Walter, Ekaterina (October 7, 2013). To go viral, here’s what content has to make you feel, Social Media Today, retrieved from

Wilson, Ralph F. (May 10, 2012). The six simple principles of viral marketing, Web Marketing Today, retrieved from


4 thoughts on “Viral Marketing Initiatives

  1. Hi Jennifer!

    I love your examples of ways YouTube vids can go viral! One that really stuck out to me was this: “In his book Contagious: Why Things Catch On, Wharton School marketing professor Jonah Berger explains that one of the most important drivers of a viral phenomenon is people’s desire to appear to be on the cutting edge in front of their peers.”

    First, I might need to go get that book.

    Second, it reminds me of something I put in my blog about viral marketing initiatives. Last year, right at the beginning of 2013, LinkedIn sent out an email to the top 1%, 5% and 10% most-viewed profiles on LinkedIn. I got an email that I was in the top 5%. While I didn’t share it (I don’t share much on my personal social media pages), I know many people that did. It definitely made them look important – great for their social media reputation!

    Great post!

  2. Jennifer,

    I think you make some great points about viral marketing… especially from the artists’ perspective! I love what you said about “give people something they can use.” That is so true, people sometimes just need information that is relevant to their job, education, or just life in general. I can’t tell you how many times I’ve gone to YouTube for help with math homework or to try and figure out how to fix something. Can you imagine how popular Bob Ross would have been if YouTube had been around when he was teaching people how to paint on PBS? There would probably be an art store on every corner!


  3. Thanks for the caramel painting video, I really liked it, a Chinese Dragon painted by burning sugar to form the caramel substance, I believe that what makes this video went rival is actually two factors: first is the tendency for humans to show off in front of their friends to be the cool personality by sharing such amazing video, the second thing in this video is uniqueness, it is not very often to see such art done by caramel and done pretty good. I think it is a combination of factors that make a video goes viral, some of which of course would be ascribed to steps you’ve mentioned above, what really matters here is that ” people love it”, but what part of our brain participate the most to let us share similar videos? is it the emotional side or the reasonable side, so we can figure out the factors that affect more on our decision when we press share button?
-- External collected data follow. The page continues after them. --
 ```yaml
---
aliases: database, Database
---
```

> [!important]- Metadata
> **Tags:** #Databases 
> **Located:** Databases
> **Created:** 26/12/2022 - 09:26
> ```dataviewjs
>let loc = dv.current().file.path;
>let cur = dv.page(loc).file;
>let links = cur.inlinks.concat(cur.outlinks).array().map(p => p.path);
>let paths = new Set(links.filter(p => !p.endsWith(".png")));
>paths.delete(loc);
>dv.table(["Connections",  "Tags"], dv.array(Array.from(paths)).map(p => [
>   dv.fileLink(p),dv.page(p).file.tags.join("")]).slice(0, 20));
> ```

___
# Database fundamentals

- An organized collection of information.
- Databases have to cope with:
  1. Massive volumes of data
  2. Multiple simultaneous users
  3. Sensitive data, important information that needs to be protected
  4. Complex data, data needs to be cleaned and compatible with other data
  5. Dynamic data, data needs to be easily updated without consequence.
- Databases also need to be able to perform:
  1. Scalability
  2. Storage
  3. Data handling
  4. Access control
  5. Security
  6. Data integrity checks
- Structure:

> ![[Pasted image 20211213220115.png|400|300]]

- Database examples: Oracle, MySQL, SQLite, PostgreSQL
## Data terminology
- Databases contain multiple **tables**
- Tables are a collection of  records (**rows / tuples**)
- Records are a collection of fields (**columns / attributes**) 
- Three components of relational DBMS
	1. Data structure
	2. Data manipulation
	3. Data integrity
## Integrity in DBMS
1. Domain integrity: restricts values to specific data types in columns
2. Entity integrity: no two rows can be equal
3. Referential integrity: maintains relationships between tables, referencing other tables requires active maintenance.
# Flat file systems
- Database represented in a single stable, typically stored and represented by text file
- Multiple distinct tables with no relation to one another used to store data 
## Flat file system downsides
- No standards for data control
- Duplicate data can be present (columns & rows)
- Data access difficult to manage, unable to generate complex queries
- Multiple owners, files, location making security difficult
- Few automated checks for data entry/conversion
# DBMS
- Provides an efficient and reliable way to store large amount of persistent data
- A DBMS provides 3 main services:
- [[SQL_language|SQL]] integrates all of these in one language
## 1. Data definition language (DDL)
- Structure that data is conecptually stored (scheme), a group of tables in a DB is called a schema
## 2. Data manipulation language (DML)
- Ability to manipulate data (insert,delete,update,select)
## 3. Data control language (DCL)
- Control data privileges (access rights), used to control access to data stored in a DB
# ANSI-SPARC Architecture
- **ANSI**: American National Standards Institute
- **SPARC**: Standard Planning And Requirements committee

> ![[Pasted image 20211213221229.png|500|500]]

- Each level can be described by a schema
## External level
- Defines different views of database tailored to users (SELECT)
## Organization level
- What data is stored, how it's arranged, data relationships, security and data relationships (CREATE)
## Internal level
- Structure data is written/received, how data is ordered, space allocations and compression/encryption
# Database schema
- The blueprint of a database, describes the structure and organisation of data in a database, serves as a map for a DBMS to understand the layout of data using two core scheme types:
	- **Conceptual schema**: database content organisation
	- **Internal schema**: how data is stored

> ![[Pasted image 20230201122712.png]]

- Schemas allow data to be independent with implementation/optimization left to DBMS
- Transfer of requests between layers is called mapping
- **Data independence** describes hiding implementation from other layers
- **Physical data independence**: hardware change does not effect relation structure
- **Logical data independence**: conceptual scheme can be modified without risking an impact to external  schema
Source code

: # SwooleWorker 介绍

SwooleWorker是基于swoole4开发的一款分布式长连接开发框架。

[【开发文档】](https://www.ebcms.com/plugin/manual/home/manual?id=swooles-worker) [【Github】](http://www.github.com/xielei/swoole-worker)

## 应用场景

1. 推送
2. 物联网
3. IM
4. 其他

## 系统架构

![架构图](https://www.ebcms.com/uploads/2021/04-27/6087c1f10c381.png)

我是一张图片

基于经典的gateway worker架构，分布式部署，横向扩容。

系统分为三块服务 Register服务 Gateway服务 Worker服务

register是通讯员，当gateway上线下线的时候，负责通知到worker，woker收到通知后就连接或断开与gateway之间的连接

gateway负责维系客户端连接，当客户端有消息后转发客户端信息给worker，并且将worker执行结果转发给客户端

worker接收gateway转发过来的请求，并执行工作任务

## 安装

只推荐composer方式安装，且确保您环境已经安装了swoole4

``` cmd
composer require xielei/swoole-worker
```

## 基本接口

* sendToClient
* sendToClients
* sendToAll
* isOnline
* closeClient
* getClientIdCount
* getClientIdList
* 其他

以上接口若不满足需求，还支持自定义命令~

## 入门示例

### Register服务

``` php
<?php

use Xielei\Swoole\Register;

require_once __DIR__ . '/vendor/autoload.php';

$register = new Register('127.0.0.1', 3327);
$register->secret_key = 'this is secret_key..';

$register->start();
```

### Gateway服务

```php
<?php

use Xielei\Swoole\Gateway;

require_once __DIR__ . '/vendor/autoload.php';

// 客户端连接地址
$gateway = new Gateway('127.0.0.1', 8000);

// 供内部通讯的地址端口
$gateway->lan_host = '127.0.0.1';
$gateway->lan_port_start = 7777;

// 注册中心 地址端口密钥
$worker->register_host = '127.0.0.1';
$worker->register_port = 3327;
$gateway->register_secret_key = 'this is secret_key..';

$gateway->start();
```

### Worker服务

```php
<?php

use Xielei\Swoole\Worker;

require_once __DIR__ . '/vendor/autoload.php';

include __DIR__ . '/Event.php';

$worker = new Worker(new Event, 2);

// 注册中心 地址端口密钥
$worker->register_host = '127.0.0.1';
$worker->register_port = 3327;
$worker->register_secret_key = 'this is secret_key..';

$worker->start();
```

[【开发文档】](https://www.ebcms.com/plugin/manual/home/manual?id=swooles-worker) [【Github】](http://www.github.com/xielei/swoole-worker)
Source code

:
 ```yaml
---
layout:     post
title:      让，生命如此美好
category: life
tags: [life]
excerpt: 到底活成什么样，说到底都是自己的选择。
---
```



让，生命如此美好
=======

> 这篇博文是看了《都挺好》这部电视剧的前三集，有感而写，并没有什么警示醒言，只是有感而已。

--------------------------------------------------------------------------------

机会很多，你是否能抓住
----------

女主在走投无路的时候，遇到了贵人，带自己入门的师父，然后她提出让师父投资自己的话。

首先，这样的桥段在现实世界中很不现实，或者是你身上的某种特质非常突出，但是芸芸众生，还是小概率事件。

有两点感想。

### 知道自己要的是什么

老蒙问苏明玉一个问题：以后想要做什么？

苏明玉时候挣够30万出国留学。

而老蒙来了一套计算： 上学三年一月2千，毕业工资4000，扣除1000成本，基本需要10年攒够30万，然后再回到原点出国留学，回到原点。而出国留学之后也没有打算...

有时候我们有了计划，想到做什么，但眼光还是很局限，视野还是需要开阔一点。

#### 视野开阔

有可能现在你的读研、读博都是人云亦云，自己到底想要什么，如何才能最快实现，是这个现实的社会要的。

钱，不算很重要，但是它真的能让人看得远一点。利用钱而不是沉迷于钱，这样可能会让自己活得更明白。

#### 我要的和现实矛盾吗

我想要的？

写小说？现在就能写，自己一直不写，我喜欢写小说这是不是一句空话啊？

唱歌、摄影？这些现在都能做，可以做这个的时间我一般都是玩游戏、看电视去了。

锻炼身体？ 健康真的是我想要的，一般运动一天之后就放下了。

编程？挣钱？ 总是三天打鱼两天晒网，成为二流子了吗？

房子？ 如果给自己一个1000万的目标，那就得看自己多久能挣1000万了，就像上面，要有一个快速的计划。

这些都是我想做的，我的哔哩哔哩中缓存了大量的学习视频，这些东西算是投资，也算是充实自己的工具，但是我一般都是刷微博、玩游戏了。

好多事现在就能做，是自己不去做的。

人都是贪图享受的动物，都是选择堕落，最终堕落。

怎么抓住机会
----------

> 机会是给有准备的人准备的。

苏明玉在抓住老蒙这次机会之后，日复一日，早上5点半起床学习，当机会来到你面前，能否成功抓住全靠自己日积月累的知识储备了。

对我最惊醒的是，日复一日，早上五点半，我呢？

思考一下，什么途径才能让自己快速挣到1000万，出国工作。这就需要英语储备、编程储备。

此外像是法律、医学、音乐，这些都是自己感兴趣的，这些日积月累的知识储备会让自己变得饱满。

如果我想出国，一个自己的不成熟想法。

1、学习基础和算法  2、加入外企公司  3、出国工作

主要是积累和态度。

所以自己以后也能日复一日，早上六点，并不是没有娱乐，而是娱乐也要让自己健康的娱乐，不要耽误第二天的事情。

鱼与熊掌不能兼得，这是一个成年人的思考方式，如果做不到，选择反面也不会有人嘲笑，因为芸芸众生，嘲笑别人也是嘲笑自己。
  4. You bring up a lot of great tips. As more people realize they can showcase their talents via the internet and even find their audience there, they wonder about the best ways to reach them. Showing the creative process via YouTube is a wonderful way to let people get to know you and your artwork. It can also teach other budding artists a better way to work and help you network with like-minded individuals. When delving into creative work, it often becomes less about the business and more about the connection between the message, the artist and the audience. If businesses treated their company missions like artists treat their art, they would truly have something no one could duplicate. The work of a creative mind (which everyone can access if they stopped listening to that inner critic) is as unique as a fingerprint. I love seeing ordinary people make channels on YouTube about their creations. It’s quite inspiring.